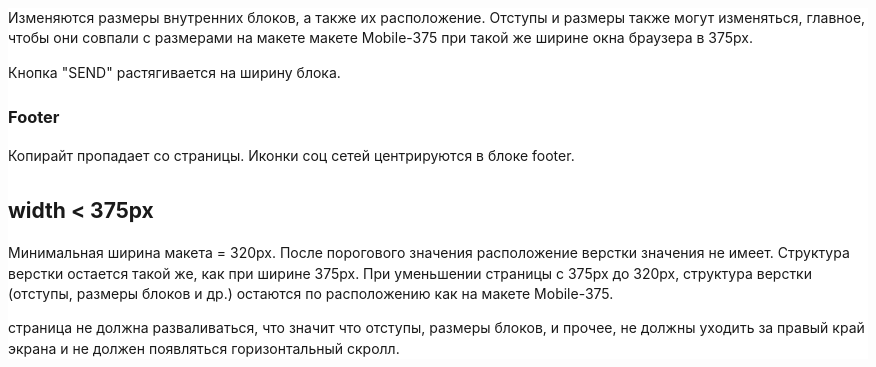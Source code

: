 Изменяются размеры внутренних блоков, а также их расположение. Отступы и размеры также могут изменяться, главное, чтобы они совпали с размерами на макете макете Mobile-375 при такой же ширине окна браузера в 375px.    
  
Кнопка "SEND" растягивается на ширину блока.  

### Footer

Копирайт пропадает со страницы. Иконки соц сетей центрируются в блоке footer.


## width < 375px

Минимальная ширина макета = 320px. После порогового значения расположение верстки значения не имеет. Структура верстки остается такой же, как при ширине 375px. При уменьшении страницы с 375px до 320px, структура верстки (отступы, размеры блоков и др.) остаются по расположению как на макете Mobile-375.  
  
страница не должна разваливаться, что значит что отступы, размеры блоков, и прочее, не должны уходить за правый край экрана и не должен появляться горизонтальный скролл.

◆ ◆ ◆ ◆ ◆ ◆ ◆

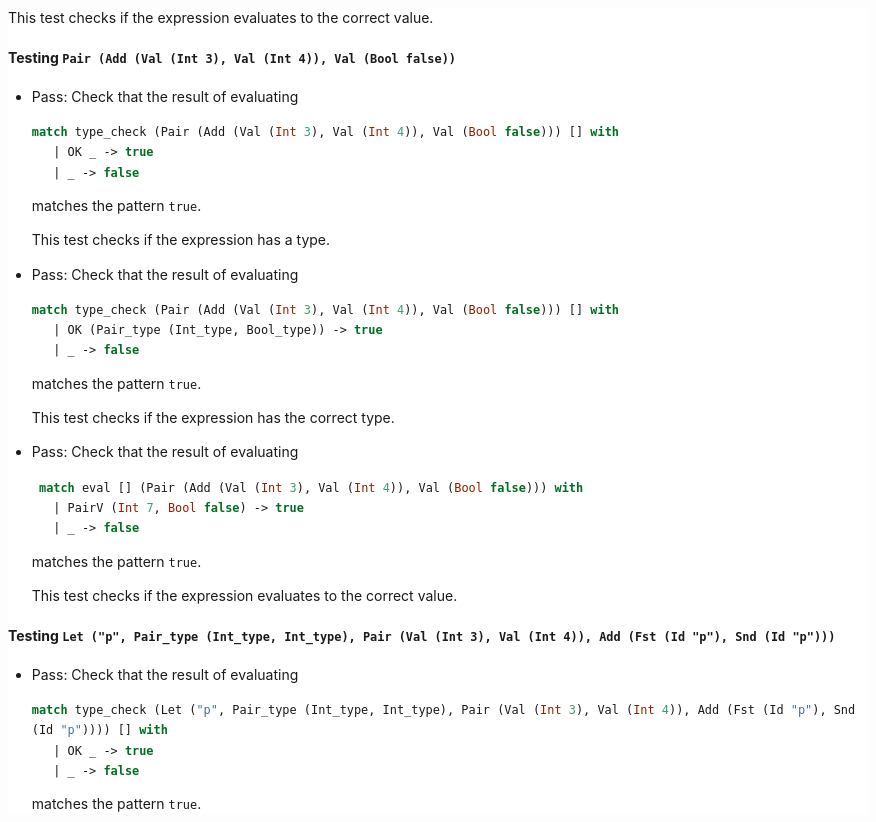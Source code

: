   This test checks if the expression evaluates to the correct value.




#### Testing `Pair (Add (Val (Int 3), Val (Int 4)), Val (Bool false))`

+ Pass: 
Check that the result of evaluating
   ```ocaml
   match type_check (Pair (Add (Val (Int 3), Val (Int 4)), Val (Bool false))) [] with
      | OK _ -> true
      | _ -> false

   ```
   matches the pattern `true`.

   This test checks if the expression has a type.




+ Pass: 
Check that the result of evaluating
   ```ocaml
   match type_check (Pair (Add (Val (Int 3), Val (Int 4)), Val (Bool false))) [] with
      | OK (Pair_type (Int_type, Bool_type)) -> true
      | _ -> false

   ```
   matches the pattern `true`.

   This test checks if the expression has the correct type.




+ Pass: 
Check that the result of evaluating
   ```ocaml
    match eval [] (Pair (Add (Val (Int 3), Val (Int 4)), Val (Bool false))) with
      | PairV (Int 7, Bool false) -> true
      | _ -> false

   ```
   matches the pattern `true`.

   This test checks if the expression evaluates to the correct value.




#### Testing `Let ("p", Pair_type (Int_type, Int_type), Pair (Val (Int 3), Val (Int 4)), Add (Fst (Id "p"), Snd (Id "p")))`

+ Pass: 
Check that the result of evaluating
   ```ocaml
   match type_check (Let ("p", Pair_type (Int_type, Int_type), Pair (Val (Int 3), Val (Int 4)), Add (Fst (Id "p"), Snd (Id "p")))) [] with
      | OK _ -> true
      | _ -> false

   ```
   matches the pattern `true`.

◆ ◆ ◆ ◆ ◆ ◆ ◆

• **Assigned task**: In the material above, find every line with the word "ширине" and show it.

• **Output of the exercise**:
: Изменяются размеры внутренних блоков, а также их расположение. Отступы и размеры также могут изменяться, главное, чтобы они совпали с размерами на макете макете Mobile-375 при такой же ширине окна браузера в 375px.    
Минимальная ширина макета = 320px. После порогового значения расположение верстки значения не имеет. Структура верстки остается такой же, как при ширине 375px. При уменьшении страницы с 375px до 320px, структура верстки (отступы, размеры блоков и др.) остаются по расположению как на макете Mobile-375.  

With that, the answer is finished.